__AVAILABLE DATA__
▬▬▬▬▬▬
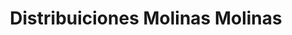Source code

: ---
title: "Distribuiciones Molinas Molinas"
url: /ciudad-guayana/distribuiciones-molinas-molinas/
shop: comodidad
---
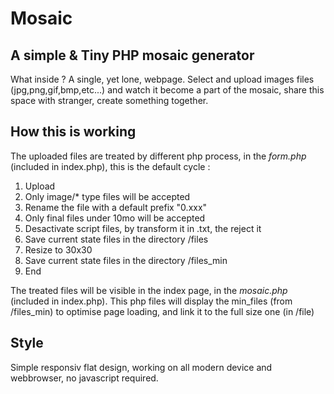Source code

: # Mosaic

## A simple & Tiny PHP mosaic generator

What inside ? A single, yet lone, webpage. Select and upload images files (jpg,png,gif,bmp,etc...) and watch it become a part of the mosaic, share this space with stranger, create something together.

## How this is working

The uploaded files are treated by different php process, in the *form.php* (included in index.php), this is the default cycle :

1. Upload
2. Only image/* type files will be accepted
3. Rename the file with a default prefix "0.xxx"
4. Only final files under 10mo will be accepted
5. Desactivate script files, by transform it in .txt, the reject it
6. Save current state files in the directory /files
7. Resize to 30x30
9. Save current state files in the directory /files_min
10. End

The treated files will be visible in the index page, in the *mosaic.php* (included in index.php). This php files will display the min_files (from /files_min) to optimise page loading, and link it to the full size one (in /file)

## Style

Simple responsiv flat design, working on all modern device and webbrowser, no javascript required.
▬▬▬▬▬▬
__WHAT TO PRODUCE__
Print out the whole of the material word for word, without pictures.

__RESULT__
Source code

: ---
title: "Distribuiciones Molinas Molinas"
url: /ciudad-guayana/distribuiciones-molinas-molinas/
shop: comodidad
---
Source code

: # Mosaic

## A simple & Tiny PHP mosaic generator

What inside ? A single, yet lone, webpage. Select and upload images files (jpg,png,gif,bmp,etc...) and watch it become a part of the mosaic, share this space with stranger, create something together.

## How this is working

The uploaded files are treated by different php process, in the *form.php* (included in index.php), this is the default cycle :

1. Upload
2. Only image/* type files will be accepted
3. Rename the file with a default prefix "0.xxx"
4. Only final files under 10mo will be accepted
5. Desactivate script files, by transform it in .txt, the reject it
6. Save current state files in the directory /files
7. Resize to 30x30
9. Save current state files in the directory /files_min
10. End

The treated files will be visible in the index page, in the *mosaic.php* (included in index.php). This php files will display the min_files (from /files_min) to optimise page loading, and link it to the full size one (in /file)

## Style

Simple responsiv flat design, working on all modern device and webbrowser, no javascript required.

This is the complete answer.